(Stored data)
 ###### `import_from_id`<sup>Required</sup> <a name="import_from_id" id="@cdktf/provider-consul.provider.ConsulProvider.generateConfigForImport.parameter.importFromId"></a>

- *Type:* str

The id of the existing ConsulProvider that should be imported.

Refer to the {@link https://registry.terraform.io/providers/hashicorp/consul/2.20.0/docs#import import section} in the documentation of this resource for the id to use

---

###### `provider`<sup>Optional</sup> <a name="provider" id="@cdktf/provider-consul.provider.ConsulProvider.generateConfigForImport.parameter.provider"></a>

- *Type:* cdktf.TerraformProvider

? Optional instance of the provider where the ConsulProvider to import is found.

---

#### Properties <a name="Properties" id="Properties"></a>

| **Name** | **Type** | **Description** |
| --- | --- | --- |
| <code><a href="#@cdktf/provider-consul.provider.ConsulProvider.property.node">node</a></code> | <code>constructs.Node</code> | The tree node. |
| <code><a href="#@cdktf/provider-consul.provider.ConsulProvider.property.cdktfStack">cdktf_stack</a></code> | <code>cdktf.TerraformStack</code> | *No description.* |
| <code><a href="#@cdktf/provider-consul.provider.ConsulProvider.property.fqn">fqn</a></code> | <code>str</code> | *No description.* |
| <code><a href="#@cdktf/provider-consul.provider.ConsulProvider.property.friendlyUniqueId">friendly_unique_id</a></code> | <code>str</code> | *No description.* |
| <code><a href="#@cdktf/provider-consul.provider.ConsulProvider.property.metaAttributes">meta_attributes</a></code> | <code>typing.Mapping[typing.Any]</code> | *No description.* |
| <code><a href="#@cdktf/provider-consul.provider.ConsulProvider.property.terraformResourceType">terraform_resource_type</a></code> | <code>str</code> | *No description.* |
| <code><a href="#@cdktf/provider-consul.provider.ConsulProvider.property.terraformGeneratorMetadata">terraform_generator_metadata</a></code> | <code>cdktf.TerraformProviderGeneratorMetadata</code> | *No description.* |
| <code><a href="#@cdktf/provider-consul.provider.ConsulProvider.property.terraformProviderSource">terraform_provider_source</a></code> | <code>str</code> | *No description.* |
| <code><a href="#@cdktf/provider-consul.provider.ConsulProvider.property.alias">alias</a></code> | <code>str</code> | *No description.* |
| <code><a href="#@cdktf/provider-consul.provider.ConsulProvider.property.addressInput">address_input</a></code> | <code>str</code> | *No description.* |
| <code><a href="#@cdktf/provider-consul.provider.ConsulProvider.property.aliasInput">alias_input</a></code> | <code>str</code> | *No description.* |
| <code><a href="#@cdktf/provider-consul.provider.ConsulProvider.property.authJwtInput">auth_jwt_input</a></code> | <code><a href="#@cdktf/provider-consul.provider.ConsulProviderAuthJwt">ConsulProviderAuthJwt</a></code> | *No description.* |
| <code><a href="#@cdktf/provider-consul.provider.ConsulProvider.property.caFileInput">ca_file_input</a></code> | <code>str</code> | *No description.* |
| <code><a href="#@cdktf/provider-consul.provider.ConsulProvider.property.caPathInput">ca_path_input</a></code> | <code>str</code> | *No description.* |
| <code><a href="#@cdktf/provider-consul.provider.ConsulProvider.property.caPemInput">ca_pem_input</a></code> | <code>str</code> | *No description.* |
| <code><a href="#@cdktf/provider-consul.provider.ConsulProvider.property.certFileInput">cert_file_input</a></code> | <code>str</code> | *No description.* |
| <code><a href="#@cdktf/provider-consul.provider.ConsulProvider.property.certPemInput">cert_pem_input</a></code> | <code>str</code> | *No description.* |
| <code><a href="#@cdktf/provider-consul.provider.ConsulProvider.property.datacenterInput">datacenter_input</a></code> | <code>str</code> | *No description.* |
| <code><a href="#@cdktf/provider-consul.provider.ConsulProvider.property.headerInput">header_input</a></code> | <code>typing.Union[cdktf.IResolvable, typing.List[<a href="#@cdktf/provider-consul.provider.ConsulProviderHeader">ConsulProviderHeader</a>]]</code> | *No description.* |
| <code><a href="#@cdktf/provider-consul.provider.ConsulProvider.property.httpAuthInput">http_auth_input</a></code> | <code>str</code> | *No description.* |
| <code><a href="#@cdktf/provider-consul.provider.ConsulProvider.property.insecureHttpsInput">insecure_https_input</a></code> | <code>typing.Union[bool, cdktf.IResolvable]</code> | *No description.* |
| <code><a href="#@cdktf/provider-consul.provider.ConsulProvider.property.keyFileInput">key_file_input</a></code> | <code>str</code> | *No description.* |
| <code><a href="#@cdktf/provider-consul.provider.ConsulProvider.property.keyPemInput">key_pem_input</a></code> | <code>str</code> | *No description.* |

■ Instructions for the task
Every entry is to be restated word for word.

■ Reply to the exercise
 ###### `import_from_id`<sup>Required</sup> <a name="import_from_id" id="@cdktf/provider-consul.provider.ConsulProvider.generateConfigForImport.parameter.importFromId"></a>

- *Type:* str

The id of the existing ConsulProvider that should be imported.

Refer to the {@link https://registry.terraform.io/providers/hashicorp/consul/2.20.0/docs#import import section} in the documentation of this resource for the id to use

---

###### `provider`<sup>Optional</sup> <a name="provider" id="@cdktf/provider-consul.provider.ConsulProvider.generateConfigForImport.parameter.provider"></a>

- *Type:* cdktf.TerraformProvider

? Optional instance of the provider where the ConsulProvider to import is found.

---

#### Properties <a name="Properties" id="Properties"></a>

| **Name** | **Type** | **Description** |
| --- | --- | --- |
| <code><a href="#@cdktf/provider-consul.provider.ConsulProvider.property.node">node</a></code> | <code>constructs.Node</code> | The tree node. |
| <code><a href="#@cdktf/provider-consul.provider.ConsulProvider.property.cdktfStack">cdktf_stack</a></code> | <code>cdktf.TerraformStack</code> | *No description.* |
| <code><a href="#@cdktf/provider-consul.provider.ConsulProvider.property.fqn">fqn</a></code> | <code>str</code> | *No description.* |
| <code><a href="#@cdktf/provider-consul.provider.ConsulProvider.property.friendlyUniqueId">friendly_unique_id</a></code> | <code>str</code> | *No description.* |
| <code><a href="#@cdktf/provider-consul.provider.ConsulProvider.property.metaAttributes">meta_attributes</a></code> | <code>typing.Mapping[typing.Any]</code> | *No description.* |
| <code><a href="#@cdktf/provider-consul.provider.ConsulProvider.property.terraformResourceType">terraform_resource_type</a></code> | <code>str</code> | *No description.* |
| <code><a href="#@cdktf/provider-consul.provider.ConsulProvider.property.terraformGeneratorMetadata">terraform_generator_metadata</a></code> | <code>cdktf.TerraformProviderGeneratorMetadata</code> | *No description.* |
| <code><a href="#@cdktf/provider-consul.provider.ConsulProvider.property.terraformProviderSource">terraform_provider_source</a></code> | <code>str</code> | *No description.* |
| <code><a href="#@cdktf/provider-consul.provider.ConsulProvider.property.alias">alias</a></code> | <code>str</code> | *No description.* |
| <code><a href="#@cdktf/provider-consul.provider.ConsulProvider.property.addressInput">address_input</a></code> | <code>str</code> | *No description.* |
| <code><a href="#@cdktf/provider-consul.provider.ConsulProvider.property.aliasInput">alias_input</a></code> | <code>str</code> | *No description.* |
| <code><a href="#@cdktf/provider-consul.provider.ConsulProvider.property.authJwtInput">auth_jwt_input</a></code> | <code><a href="#@cdktf/provider-consul.provider.ConsulProviderAuthJwt">ConsulProviderAuthJwt</a></code> | *No description.* |
| <code><a href="#@cdktf/provider-consul.provider.ConsulProvider.property.caFileInput">ca_file_input</a></code> | <code>str</code> | *No description.* |
| <code><a href="#@cdktf/provider-consul.provider.ConsulProvider.property.caPathInput">ca_path_input</a></code> | <code>str</code> | *No description.* |
| <code><a href="#@cdktf/provider-consul.provider.ConsulProvider.property.caPemInput">ca_pem_input</a></code> | <code>str</code> | *No description.* |
| <code><a href="#@cdktf/provider-consul.provider.ConsulProvider.property.certFileInput">cert_file_input</a></code> | <code>str</code> | *No description.* |
| <code><a href="#@cdktf/provider-consul.provider.ConsulProvider.property.certPemInput">cert_pem_input</a></code> | <code>str</code> | *No description.* |
| <code><a href="#@cdktf/provider-consul.provider.ConsulProvider.property.datacenterInput">datacenter_input</a></code> | <code>str</code> | *No description.* |
| <code><a href="#@cdktf/provider-consul.provider.ConsulProvider.property.headerInput">header_input</a></code> | <code>typing.Union[cdktf.IResolvable, typing.List[<a href="#@cdktf/provider-consul.provider.ConsulProviderHeader">ConsulProviderHeader</a>]]</code> | *No description.* |
| <code><a href="#@cdktf/provider-consul.provider.ConsulProvider.property.httpAuthInput">http_auth_input</a></code> | <code>str</code> | *No description.* |
| <code><a href="#@cdktf/provider-consul.provider.ConsulProvider.property.insecureHttpsInput">insecure_https_input</a></code> | <code>typing.Union[bool, cdktf.IResolvable]</code> | *No description.* |
| <code><a href="#@cdktf/provider-consul.provider.ConsulProvider.property.keyFileInput">key_file_input</a></code> | <code>str</code> | *No description.* |
| <code><a href="#@cdktf/provider-consul.provider.ConsulProvider.property.keyPemInput">key_pem_input</a></code> | <code>str</code> | *No description.* |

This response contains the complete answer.